EXERCISE DESCRIPTION — After locating the line that contains "errors in ioloop_test.py" in the data below, set down exactly that line and each one after it through the line that contains "errors in test_dask.py", and nothing more.

EXTRACTED RECORDS —
⁂
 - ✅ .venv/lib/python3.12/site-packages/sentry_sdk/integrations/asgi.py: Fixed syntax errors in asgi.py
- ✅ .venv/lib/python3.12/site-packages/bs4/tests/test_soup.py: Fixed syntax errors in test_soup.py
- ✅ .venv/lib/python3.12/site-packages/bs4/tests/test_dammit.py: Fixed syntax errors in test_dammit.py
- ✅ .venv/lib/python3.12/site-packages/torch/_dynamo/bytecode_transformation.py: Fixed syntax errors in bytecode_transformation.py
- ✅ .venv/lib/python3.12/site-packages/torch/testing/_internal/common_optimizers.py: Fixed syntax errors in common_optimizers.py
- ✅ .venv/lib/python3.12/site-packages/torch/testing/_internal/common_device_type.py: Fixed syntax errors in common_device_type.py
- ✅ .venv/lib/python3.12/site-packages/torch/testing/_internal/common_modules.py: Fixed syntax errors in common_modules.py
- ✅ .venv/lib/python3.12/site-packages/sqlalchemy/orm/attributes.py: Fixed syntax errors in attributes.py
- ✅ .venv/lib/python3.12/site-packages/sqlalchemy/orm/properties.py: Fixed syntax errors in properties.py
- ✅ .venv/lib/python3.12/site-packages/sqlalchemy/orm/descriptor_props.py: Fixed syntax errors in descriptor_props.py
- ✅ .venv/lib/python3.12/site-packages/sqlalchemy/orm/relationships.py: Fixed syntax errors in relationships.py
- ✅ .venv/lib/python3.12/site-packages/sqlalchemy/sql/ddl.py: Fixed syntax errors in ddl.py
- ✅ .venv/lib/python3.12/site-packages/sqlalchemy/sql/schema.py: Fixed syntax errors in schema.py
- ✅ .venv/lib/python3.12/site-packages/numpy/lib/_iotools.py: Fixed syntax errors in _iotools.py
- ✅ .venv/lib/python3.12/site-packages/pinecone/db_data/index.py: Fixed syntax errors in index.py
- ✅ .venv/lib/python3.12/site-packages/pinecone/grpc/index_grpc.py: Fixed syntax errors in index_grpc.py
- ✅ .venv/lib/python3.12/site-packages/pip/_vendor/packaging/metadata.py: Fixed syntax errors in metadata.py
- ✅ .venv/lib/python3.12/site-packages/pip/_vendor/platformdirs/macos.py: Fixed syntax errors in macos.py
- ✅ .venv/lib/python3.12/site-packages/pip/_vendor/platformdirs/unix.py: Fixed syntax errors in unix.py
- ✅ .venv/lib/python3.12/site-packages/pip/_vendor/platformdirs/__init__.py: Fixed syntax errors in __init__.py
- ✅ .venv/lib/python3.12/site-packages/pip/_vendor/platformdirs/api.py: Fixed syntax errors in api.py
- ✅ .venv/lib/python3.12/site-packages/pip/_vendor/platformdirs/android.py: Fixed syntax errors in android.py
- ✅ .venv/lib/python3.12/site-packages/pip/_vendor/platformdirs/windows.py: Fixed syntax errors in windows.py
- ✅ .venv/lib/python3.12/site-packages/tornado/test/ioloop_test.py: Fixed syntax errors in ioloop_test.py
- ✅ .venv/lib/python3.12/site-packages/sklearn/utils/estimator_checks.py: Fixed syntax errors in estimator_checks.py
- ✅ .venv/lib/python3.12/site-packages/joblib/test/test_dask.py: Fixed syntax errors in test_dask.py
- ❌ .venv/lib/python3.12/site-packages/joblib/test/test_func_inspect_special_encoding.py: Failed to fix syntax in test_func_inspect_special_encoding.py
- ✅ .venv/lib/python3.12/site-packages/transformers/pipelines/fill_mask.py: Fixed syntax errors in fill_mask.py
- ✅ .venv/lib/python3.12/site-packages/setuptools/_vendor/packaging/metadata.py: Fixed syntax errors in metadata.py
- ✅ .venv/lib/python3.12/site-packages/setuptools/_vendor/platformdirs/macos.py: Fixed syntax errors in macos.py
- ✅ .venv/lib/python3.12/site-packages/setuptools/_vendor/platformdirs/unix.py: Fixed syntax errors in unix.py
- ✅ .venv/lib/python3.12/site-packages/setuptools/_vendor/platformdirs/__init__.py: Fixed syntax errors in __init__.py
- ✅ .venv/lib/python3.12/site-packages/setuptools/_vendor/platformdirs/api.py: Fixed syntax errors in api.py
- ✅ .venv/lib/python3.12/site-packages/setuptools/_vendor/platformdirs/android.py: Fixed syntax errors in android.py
⁂
OUTPUT OF THE TASK —
- ✅ .venv/lib/python3.12/site-packages/tornado/test/ioloop_test.py: Fixed syntax errors in ioloop_test.py
- ✅ .venv/lib/python3.12/site-packages/sklearn/utils/estimator_checks.py: Fixed syntax errors in estimator_checks.py
- ✅ .venv/lib/python3.12/site-packages/joblib/test/test_dask.py: Fixed syntax errors in test_dask.py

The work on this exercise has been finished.